[Working data]:
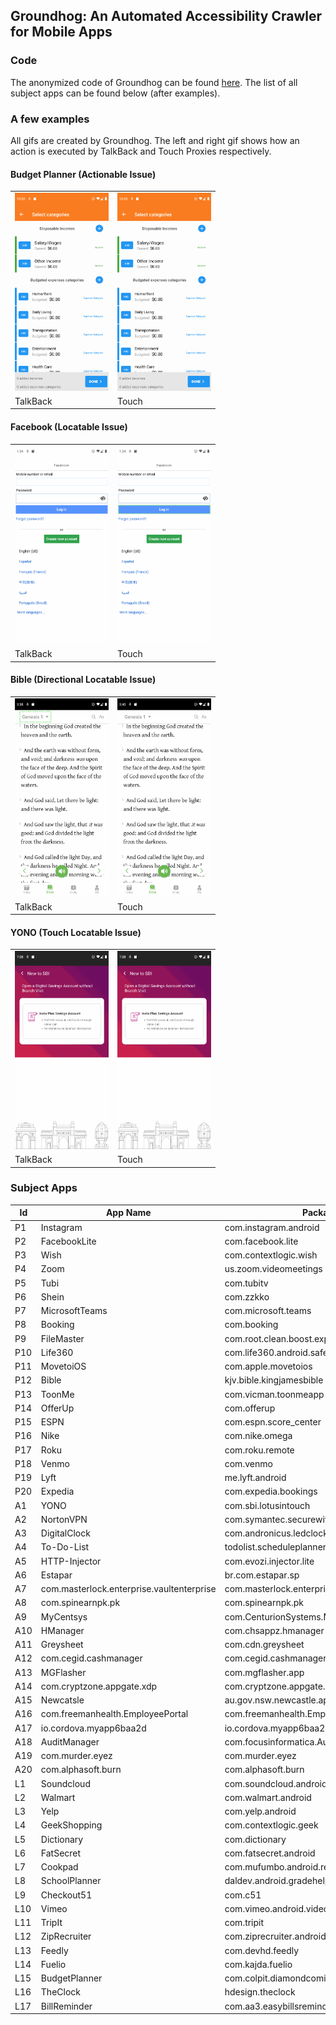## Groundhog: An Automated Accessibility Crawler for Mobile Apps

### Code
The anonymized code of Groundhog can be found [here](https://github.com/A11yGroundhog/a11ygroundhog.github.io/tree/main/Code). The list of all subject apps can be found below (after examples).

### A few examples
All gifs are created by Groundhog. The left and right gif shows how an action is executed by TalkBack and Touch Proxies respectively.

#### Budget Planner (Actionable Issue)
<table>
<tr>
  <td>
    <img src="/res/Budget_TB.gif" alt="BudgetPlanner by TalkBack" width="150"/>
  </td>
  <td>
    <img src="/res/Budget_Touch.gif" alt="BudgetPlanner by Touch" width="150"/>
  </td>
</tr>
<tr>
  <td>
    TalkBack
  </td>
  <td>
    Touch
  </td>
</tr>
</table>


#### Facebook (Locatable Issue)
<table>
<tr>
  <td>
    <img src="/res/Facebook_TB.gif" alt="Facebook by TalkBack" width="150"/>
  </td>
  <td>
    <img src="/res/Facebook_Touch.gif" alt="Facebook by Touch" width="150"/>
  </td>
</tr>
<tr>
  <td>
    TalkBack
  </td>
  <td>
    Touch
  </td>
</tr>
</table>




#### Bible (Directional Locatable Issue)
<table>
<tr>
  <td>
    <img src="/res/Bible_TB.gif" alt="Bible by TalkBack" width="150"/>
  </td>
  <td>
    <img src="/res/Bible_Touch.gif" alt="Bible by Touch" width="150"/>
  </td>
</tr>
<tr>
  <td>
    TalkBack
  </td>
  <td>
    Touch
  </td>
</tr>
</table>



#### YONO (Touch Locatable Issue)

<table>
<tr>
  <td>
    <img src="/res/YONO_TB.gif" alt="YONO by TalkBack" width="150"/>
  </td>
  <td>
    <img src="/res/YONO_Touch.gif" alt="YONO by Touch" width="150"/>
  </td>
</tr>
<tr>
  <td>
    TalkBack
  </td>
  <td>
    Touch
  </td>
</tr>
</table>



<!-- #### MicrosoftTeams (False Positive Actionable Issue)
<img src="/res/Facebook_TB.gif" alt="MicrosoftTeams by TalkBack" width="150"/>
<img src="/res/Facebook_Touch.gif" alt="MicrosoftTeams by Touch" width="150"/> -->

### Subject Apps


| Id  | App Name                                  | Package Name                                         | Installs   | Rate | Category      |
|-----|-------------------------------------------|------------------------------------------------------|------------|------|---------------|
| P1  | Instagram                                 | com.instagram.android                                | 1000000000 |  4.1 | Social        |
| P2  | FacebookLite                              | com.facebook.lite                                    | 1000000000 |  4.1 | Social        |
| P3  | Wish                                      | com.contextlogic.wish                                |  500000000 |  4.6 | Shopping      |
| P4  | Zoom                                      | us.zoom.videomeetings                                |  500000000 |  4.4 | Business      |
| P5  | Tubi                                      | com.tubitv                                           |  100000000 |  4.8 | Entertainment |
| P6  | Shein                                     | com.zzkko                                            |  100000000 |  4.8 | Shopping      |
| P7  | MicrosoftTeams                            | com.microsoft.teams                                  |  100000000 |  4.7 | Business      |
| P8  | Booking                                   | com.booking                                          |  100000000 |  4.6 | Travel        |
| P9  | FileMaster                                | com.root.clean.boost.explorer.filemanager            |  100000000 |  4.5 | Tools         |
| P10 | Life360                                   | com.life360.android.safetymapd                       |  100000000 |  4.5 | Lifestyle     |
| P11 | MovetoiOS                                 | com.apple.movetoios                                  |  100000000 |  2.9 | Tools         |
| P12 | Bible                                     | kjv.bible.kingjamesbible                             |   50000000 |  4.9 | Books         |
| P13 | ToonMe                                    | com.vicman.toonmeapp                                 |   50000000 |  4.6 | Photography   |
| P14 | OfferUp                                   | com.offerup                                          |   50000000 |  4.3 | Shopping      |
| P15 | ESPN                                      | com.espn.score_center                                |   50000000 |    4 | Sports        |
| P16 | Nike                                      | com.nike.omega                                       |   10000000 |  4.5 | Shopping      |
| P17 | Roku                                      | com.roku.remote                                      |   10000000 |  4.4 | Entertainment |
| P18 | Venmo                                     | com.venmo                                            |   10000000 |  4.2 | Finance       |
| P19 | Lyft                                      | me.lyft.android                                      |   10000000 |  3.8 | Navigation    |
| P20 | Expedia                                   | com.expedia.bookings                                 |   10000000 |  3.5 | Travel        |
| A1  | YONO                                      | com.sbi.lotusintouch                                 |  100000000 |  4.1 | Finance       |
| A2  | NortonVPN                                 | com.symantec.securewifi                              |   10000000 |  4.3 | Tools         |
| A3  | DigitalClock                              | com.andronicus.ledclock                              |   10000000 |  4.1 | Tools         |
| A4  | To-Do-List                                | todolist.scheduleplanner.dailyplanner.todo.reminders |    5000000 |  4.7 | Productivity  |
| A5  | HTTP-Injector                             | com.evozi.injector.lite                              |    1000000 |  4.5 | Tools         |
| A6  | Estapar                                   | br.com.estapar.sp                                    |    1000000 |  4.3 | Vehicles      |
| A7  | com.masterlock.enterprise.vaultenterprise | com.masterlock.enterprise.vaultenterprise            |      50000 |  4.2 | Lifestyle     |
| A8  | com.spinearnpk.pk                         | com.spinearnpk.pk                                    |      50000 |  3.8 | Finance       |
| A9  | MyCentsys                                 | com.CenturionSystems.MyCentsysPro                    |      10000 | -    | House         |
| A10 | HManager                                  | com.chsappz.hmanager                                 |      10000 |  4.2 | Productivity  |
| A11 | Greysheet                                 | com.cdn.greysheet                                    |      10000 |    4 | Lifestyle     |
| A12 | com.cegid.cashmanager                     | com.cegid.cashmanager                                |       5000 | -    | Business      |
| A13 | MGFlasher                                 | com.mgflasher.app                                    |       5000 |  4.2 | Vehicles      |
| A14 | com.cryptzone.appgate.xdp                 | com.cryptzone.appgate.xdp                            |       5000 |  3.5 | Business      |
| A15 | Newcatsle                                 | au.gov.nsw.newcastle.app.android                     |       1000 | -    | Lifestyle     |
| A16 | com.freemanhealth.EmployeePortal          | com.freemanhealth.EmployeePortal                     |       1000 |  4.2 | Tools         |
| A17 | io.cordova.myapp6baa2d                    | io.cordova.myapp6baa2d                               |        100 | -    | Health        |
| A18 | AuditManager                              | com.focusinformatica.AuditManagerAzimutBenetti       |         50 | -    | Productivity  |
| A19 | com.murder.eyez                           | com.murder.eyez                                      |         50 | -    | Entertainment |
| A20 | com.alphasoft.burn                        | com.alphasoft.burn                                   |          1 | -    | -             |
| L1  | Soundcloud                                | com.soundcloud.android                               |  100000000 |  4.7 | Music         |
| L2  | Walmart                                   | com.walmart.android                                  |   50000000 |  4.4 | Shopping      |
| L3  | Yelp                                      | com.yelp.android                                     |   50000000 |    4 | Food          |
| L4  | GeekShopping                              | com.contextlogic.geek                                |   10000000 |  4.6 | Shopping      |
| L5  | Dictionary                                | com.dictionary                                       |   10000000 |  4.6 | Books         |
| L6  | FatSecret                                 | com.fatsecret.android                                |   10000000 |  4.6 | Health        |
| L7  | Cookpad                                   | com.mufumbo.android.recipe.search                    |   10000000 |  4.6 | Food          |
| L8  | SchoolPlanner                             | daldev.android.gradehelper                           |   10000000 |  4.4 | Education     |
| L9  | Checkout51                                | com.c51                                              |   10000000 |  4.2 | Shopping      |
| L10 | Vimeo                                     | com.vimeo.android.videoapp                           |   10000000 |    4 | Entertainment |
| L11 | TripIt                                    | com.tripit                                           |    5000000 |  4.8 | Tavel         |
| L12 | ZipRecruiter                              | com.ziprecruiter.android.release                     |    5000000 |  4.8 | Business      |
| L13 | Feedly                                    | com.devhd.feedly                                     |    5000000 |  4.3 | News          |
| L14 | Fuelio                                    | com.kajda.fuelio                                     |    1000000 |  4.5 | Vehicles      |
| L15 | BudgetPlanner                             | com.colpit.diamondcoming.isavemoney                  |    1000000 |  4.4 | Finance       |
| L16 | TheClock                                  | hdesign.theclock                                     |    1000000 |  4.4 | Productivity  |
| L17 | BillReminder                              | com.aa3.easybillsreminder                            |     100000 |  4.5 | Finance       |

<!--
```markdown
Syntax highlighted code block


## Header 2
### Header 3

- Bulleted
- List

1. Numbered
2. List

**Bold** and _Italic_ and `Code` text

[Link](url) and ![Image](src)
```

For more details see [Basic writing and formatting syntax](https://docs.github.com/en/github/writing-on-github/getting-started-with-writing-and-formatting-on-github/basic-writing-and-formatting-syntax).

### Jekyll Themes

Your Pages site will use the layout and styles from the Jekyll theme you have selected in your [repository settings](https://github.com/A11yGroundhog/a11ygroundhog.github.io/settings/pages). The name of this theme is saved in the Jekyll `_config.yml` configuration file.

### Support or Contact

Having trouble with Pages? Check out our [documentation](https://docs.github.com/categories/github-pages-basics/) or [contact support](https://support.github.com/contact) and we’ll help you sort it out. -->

[About this exercise]:
Count every line that holds the word "BudgetPlanner" in the entries, and state the result alone.

[Task result]:
3